Work request
Scan the records below. List lines holding "images".

[Collected data]
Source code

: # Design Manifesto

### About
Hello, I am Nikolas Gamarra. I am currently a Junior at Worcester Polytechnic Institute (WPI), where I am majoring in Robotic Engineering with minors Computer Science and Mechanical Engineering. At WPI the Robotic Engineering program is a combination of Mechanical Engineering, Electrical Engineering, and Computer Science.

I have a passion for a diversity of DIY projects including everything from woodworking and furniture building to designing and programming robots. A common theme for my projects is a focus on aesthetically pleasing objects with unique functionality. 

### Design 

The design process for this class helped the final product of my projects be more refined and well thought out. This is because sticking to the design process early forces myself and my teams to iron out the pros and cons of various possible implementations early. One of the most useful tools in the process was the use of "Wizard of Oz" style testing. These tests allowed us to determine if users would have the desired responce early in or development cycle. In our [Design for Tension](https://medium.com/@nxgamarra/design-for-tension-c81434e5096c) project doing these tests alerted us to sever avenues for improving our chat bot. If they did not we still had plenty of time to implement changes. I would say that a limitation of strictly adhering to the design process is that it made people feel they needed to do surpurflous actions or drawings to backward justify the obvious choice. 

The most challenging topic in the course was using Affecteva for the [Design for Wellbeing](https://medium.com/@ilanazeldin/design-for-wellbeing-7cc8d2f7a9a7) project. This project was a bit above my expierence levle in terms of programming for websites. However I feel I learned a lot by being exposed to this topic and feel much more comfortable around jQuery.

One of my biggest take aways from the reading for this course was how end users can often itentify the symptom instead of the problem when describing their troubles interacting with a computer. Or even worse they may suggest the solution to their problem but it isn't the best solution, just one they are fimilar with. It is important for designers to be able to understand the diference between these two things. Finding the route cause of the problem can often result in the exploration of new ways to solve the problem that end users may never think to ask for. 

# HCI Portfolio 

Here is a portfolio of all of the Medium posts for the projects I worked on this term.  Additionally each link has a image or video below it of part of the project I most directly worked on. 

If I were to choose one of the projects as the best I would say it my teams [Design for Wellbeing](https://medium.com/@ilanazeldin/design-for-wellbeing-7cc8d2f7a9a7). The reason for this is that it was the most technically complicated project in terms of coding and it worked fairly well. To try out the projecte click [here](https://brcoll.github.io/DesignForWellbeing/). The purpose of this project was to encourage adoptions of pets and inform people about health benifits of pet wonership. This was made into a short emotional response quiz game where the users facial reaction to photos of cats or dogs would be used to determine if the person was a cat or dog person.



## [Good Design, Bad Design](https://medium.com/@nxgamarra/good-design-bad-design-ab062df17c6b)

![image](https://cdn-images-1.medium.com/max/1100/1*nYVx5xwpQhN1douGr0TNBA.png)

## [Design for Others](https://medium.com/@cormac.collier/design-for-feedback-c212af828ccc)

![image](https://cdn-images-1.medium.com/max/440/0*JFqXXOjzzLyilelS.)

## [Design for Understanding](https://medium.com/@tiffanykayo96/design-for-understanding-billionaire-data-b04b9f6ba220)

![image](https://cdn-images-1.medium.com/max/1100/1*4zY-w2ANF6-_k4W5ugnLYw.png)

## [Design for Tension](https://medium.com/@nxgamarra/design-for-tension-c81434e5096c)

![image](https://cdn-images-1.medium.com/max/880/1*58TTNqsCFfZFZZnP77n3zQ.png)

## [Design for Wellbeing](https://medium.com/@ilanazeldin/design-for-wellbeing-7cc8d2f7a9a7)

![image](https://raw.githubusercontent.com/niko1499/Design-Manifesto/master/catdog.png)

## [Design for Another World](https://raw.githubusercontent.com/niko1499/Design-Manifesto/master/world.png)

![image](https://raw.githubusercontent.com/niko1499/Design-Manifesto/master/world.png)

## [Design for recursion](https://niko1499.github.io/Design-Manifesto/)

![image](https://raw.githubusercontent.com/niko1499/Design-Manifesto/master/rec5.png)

Written answer
![image](https://cdn-images-1.medium.com/max/1100/1*nYVx5xwpQhN1douGr0TNBA.png)
![image](https://cdn-images-1.medium.com/max/440/0*JFqXXOjzzLyilelS.)
![image](https://cdn-images-1.medium.com/max/1100/1*4zY-w2ANF6-_k4W5ugnLYw.png)
![image](https://cdn-images-1.medium.com/max/880/1*58TTNqsCFfZFZZnP77n3zQ.png)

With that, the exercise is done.